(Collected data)
^^^^

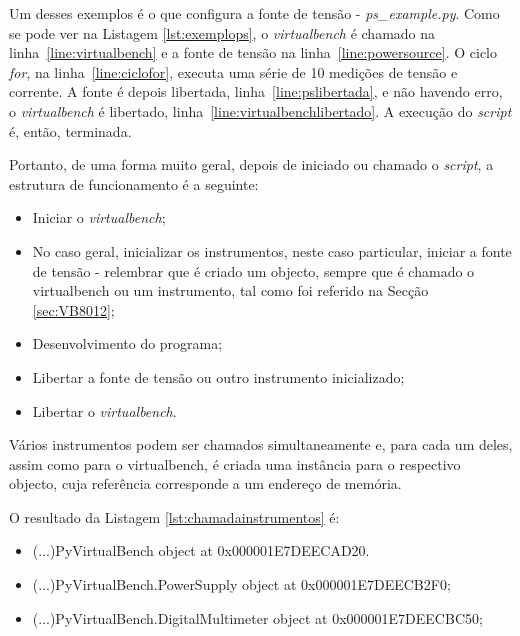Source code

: Um desses exemplos é o que configura a fonte de tensão - \textit{ps\_example.py}. Como se pode ver na Listagem \ref{lst:exemplops}, o \textit{virtualbench} é chamado na linha~\ref{line:virtualbench} e a fonte de tensão na linha~\ref{line:powersource}. O ciclo \textit{for}, na linha~\ref{line:ciclofor}, executa uma série de 10 medições de tensão e corrente. A fonte é depois libertada, linha~\ref{line:pslibertada}, e não havendo erro, o \textit{virtualbench} é libertado, linha~\ref{line:virtualbenchlibertado}. A execução do \textit{script} é, então, terminada.

Portanto, de uma forma muito geral, depois de iniciado ou chamado o \textit{script}, a estrutura de funcionamento é a seguinte:
\begin{itemize}
	\item Iniciar o \textit{virtualbench};
	\item No caso geral, inicializar os instrumentos, neste caso particular, iniciar a fonte de tensão - relembrar que é criado um objecto, sempre que é chamado o \acrshort{virtualbench} ou um instrumento, tal como foi referido na Secção \ref{sec:VB8012};
	\item Desenvolvimento do programa;
	\item Libertar a fonte de tensão ou outro instrumento inicializado;
	\item Libertar o \textit{virtualbench}.
\end{itemize}

Vários instrumentos podem ser chamados simultaneamente e, para cada um deles, assim como para o \acrshort{virtualbench}, é criada uma instância para o respectivo objecto, cuja referência corresponde a um endereço de memória. 

O resultado da Listagem \ref{lst:chamadainstrumentos} é:
\begin{itemize}
	\item (...)PyVirtualBench object at 0x000001E7DEECAD20.
	\item (...)PyVirtualBench.PowerSupply object at 0x000001E7DEECB2F0;
	\item (...)PyVirtualBench.DigitalMultimeter object at 0x000001E7DEECBC50;
\end{itemize}

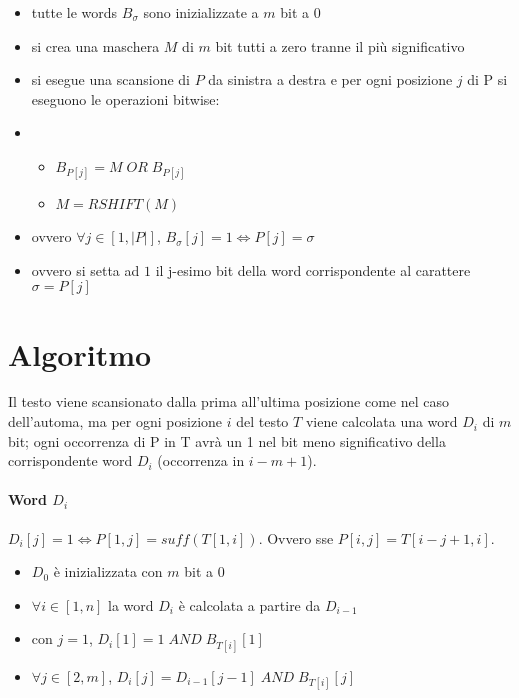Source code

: \begin{itemize}
    \item tutte le words $B_\sigma$ sono inizializzate a $m$ bit a 0
    \item si crea una maschera $M$ di $m$ bit tutti a zero tranne il pi\`u significativo
    \item si esegue una scansione di $P$ da sinistra a destra e per ogni posizione $j$ di P si eseguono le operazioni bitwise:
    \item \begin{itemize}
        \item $B_{P[j]} = M \; OR \; B_{P[j]}$
        \item $M = RSHIFT(M)$
    \end{itemize}
    \item ovvero $\forall j \in [1, |P|]$, $B_\sigma[j] = 1 \Leftrightarrow P[j] = \sigma$
    \item ovvero si setta ad $1$ il j-esimo bit della word corrispondente al carattere $\sigma = P[j]$
\end{itemize}


\section{Algoritmo}

Il testo viene scansionato dalla prima all'ultima posizione come nel caso dell'automa, ma per ogni posizione $i$ del testo $T$ viene calcolata una word $D_i$ di $m$ bit; ogni occorrenza di P in T avr\`a un 1 nel bit meno significativo della corrispondente word $D_i$ (occorrenza in $i-m+1$).

\paragraph{Word $D_i$} $D_i[j] = 1 \Leftrightarrow P[1,j] = suff(T[1,i])$. Ovvero sse $P[i,j] = T[i-j+1, i]$.


\begin{itemize}
    \item $D_0$ \`e inizializzata con $m$ bit a 0
    \item $\forall i \in [1,n]$ la word $D_i$ \`e calcolata a partire da $D_{i-1}$
    \item con $j = 1$, $D_{i}[1] = 1 \; AND \; B_{T[i]}[1]$
    \item $\forall j \in [2,m]$, $D_i[j] = D_{i-1}[j-1] \; AND \; B_{T[i]}[j]$
\end{itemize}

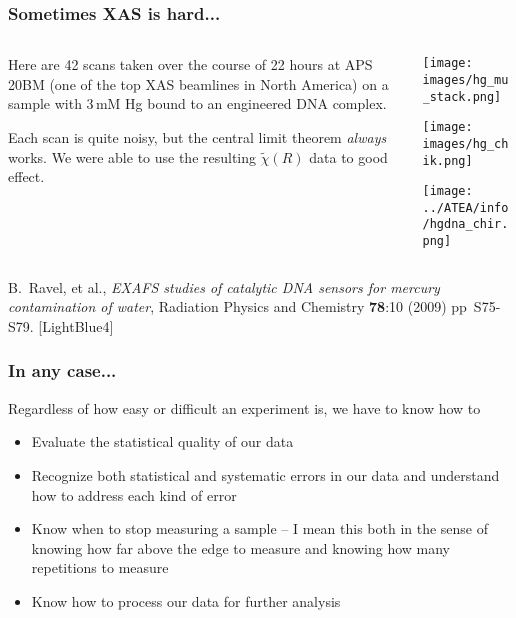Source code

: \documentclass[10pt, xcolor=x11names, compress]{beamer}
\begin{document}
\begin{frame}
  \frametitle{Sometimes XAS is hard...}
  \begin{columns}
    \begin{column}{0.60\linewidth}
      Here are 42 scans taken over the course of 22 hours at APS 20BM
      (one of the top XAS beamlines in North America) on a sample with
      3\,mM Hg bound to an engineered DNA complex.

      \medskip

      Each scan is quite noisy, but the central limit theorem
      \textit{always} works.  We were able to use the resulting
      $\tilde\chi(R)$ data to good effect.
    \end{column}
    \begin{column}{0.36\linewidth}
      \texttt{[image: images/hg\_mu\_stack.png]}

      \texttt{[image: images/hg\_chik.png]}      

      \texttt{[image: ../ATEA/info/hgdna\_chir.png]}
    \end{column}
  \end{columns}
  \begin{bottomnote}[0.4][18.0]
    B.\ Ravel, et al., \textit{EXAFS studies of catalytic DNA sensors
      for mercury contamination of water}, Radiation Physics and
    Chemistry \textbf{78}:10 (2009) pp\ S75-S79.
    [LightBlue4]
  \end{bottomnote}
\end{frame}

\begin{frame}
  \frametitle{In any case...}
  Regardless of how easy or difficult an experiment is, we have to
  know how to
  \begin{itemize}
  \item<1-> Evaluate the statistical quality of our data
  \item<2-> Recognize both statistical and systematic errors in our data
    and understand how to address each kind of error
  \item<3-> Know when to stop measuring a sample -- I mean this both in
    the sense of knowing how far above the edge to measure and knowing
    how many repetitions to measure
  \item<4-> Know how to process our data for further analysis
  \end{itemize}
\end{frame}
\end{document}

^^^^

Scan the entries for the word "statistical". Report each line that has it.

### [RESULT OF THIS EXERCISE]
  \item<1-> Evaluate the statistical quality of our data
  \item<2-> Recognize both statistical and systematic errors in our data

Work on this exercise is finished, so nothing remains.